> [DIRECTIONS] In the data below, find the line containing "2023-02-01 | 3.21.200", then set down that line and every later line up to and including the line containing "2023-02-02 | 3.21.200", exactly.

> [DATA EXCERPTS]
_ _ _ _ _

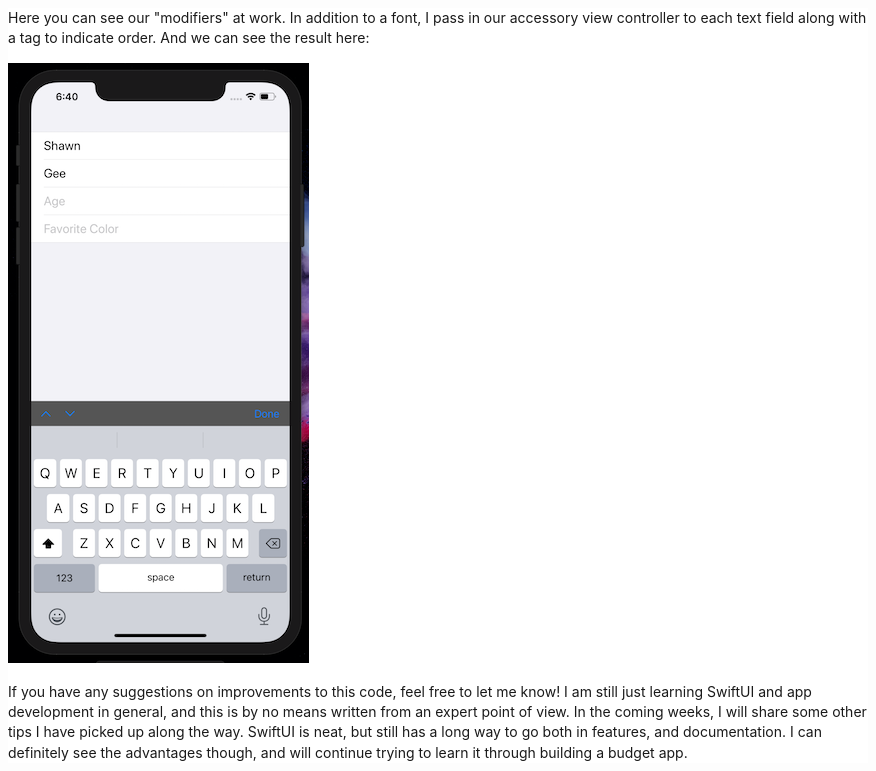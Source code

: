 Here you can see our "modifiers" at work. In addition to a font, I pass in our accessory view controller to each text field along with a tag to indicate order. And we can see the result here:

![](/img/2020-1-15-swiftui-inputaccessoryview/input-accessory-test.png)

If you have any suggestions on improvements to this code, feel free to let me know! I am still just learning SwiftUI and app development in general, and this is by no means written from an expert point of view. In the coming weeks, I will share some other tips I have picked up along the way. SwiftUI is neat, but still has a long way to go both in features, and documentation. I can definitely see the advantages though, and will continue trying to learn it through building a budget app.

_ _ _ _ _

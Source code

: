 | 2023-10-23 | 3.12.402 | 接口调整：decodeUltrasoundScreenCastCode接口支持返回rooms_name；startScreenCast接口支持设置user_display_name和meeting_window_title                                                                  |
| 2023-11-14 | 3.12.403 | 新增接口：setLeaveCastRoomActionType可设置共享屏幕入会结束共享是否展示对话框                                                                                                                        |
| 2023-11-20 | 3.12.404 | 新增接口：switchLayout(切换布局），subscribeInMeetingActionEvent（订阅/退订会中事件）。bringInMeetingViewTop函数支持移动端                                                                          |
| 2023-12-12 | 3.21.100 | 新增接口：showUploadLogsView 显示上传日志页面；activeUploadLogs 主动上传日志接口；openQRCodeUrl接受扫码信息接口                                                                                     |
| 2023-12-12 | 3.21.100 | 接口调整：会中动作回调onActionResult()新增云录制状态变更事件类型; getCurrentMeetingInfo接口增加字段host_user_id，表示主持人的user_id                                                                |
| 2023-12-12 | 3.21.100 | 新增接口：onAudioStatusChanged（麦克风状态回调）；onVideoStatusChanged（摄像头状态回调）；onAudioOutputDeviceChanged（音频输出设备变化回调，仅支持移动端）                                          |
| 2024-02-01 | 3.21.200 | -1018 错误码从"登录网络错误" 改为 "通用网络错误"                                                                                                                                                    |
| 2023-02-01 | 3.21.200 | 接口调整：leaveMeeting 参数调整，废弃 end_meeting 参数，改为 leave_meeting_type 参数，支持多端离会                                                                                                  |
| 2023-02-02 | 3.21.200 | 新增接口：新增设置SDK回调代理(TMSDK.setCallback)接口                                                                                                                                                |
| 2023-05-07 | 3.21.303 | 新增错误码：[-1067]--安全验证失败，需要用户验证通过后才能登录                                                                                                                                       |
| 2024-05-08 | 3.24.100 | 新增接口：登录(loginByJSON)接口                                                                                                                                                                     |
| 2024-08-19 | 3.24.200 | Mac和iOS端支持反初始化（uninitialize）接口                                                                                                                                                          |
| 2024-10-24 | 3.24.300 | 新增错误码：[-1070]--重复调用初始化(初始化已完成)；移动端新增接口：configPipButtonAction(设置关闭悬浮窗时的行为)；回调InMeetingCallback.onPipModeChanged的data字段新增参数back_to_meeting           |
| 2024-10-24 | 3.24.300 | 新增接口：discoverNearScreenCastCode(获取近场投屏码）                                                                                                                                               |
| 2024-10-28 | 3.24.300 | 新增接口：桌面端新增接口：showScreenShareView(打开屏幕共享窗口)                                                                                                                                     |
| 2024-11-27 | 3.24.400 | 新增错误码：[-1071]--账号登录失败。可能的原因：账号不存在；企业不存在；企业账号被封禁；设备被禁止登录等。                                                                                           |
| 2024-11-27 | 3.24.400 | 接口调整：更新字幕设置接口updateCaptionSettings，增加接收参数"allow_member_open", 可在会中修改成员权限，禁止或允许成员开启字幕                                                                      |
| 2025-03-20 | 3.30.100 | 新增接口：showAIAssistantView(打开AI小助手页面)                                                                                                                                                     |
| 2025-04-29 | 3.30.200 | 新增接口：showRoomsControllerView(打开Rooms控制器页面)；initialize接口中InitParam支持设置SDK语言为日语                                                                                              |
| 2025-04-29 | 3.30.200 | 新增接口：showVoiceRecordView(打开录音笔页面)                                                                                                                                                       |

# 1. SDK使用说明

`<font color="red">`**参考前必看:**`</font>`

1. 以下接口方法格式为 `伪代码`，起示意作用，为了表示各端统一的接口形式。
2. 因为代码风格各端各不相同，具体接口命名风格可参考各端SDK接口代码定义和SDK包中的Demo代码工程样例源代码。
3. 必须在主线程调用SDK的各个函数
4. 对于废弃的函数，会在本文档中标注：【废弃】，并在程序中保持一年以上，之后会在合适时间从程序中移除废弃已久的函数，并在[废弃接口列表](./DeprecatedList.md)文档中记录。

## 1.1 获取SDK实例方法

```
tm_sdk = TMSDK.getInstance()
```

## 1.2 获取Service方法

_ _ _ _ _

> [RESULT]
| 2023-02-01 | 3.21.200 | 接口调整：leaveMeeting 参数调整，废弃 end_meeting 参数，改为 leave_meeting_type 参数，支持多端离会                                                                                                  |
| 2023-02-02 | 3.21.200 | 新增接口：新增设置SDK回调代理(TMSDK.setCallback)接口                                                                                                                                                |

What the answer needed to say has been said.